Item 4. Purpose of Transaction
Purchase Agreement
On December 3, 2020, the Issuer and Nesco Holdings II, Inc., a subsidiary of the Issuer (Buyer) entered into a Purchase and Sale Agreement (the Purchase Agreement) with certain affiliates of The Blackstone Group (Blackstone) and other direct and indirect equity holders (collectively, Sellers) of Custom Truck One Source, L.P. (CTOS), Blackstone Capital Partners VI-NQ L.P. (Sellers Representative) and, solely with respect to Section 9.04 of the Purchase Agreement, PE One Source, an affiliate of Platinum Equity, pursuant to which Buyer has agreed to acquire 100% of the partnership interests of CTOS (collectively, the Acquisition).
Common Stock Purchase Agreement
On December 3, 2020, the Issuer also entered into a Common Stock Purchase Agreement (the Investment Agreement) with PE One Source, an affiliate of Platinum Equity, relating to the issuance and sale (the Subscription) to PE One Source of (i) Shares, for an aggregate purchase price in the range of $700 million to $763 million, with the specific amount to be calculated in accordance with the Investment Agreement based upon the total equity funding required to fund the consideration to be paid pursuant to the terms of the Purchase Agreement, and (ii) additional Shares for an aggregate purchase price of not more than $100 million, if necessary, in connection with the Supplemental Equity Financing (as defined below).
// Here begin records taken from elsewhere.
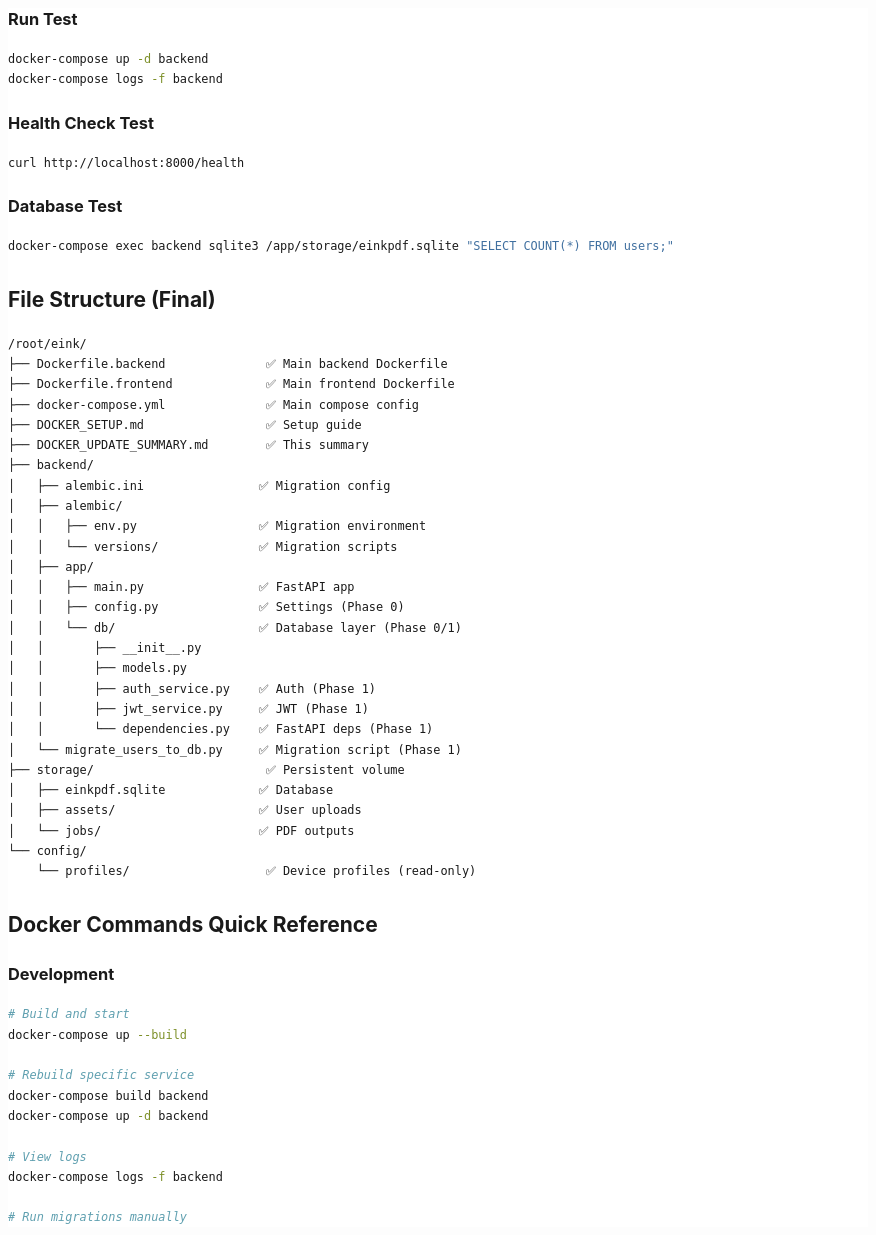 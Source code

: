 ### Run Test
```bash
docker-compose up -d backend
docker-compose logs -f backend
```

### Health Check Test
```bash
curl http://localhost:8000/health
```

### Database Test
```bash
docker-compose exec backend sqlite3 /app/storage/einkpdf.sqlite "SELECT COUNT(*) FROM users;"
```

## File Structure (Final)

```
/root/eink/
├── Dockerfile.backend              ✅ Main backend Dockerfile
├── Dockerfile.frontend             ✅ Main frontend Dockerfile
├── docker-compose.yml              ✅ Main compose config
├── DOCKER_SETUP.md                 ✅ Setup guide
├── DOCKER_UPDATE_SUMMARY.md        ✅ This summary
├── backend/
│   ├── alembic.ini                ✅ Migration config
│   ├── alembic/
│   │   ├── env.py                 ✅ Migration environment
│   │   └── versions/              ✅ Migration scripts
│   ├── app/
│   │   ├── main.py                ✅ FastAPI app
│   │   ├── config.py              ✅ Settings (Phase 0)
│   │   └── db/                    ✅ Database layer (Phase 0/1)
│   │       ├── __init__.py
│   │       ├── models.py
│   │       ├── auth_service.py    ✅ Auth (Phase 1)
│   │       ├── jwt_service.py     ✅ JWT (Phase 1)
│   │       └── dependencies.py    ✅ FastAPI deps (Phase 1)
│   └── migrate_users_to_db.py     ✅ Migration script (Phase 1)
├── storage/                        ✅ Persistent volume
│   ├── einkpdf.sqlite             ✅ Database
│   ├── assets/                    ✅ User uploads
│   └── jobs/                      ✅ PDF outputs
└── config/
    └── profiles/                   ✅ Device profiles (read-only)
```

## Docker Commands Quick Reference

### Development
```bash
# Build and start
docker-compose up --build

# Rebuild specific service
docker-compose build backend
docker-compose up -d backend

# View logs
docker-compose logs -f backend

# Run migrations manually
```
The Shares issued and sold to PE One Source will have a purchase price of $5.00 per share. Promptly following the execution of the Investment Agreement and subject to the terms thereof, the Issuer has agreed to use its reasonable best efforts to sell Shares in (i) a private placement, (ii) a registered public offering and/or (iii) a rights offering to its stockholders, in each case for the aggregate amount of up to $200 million (the Supplemental Equity Financing). The proceeds of the Subscription and the Supplemental Equity Financing will be used to pay a portion of the purchase price in the Acquisition and other fees and expenses.
Conditions to the Subscription
The closing of the Subscription (the Subscription Closing) is subject to the approval of (i) the issuance of Shares in connection with the Subscription and the Supplemental Equity Financing for purposes of applicable New York Stock Exchange rules, by the holders of a majority of the total votes cast at a meeting of the stockholders of the Issuer and (ii) the amendment and restatement of the Issuers certificate of incorporation (the Amended Charter), by the holders of a majority of the outstanding Shares at a meeting of the stockholders of the Issuer (collectively, the Stockholder Approval). The Issuer has agreed to seek the Stockholder Approval at a special meeting of stockholders to be held as promptly as reasonably practicable. In addition, the Subscription Closing is conditioned upon satisfaction or waiver of certain closing conditions, including, among others (a) the Issuers net debt at the Subscription Closing, calculated in accordance with the Investment Agreement, not exceeding $773 million, giving effect to certain of the estimated proceeds of the Supplemental Equity Financing, (b) the simultaneous consummation of the Acquisition Closing (as defined in the Investment Agreement) and the funding of the Debt Financing, (c) the absence of any governmental order restraining, enjoining or otherwise making illegal the consummation of the Subscription Closing, (d) the expiration or termination of the waiting period under the HSR Act applicable to the Subscription (separate and independent from the expiration or termination of the waiting period under the HSR Act applicable to the Acquisition), (e) the filing of the Amended Charter and (f) other customary closing conditions.
No Solicitation
Subject to certain exceptions, the Issuer has agreed not to (i) solicit, initiate, or knowingly facilitate or encourage the making of a proposal that constitutes, or is reasonably likely to result in the submission of an Acquisition Proposal (as defined in the Investment Agreement), (ii) enter into discussions or negotiations with any person regarding an Acquisition Proposal, (iii) furnish any non-public information with respect to the Issuer, its assets or business to any person for the purpose of evaluating a proposal for an Acquisition Proposal, or (iv) enter into any agreement with respect to an Acquisition Proposal.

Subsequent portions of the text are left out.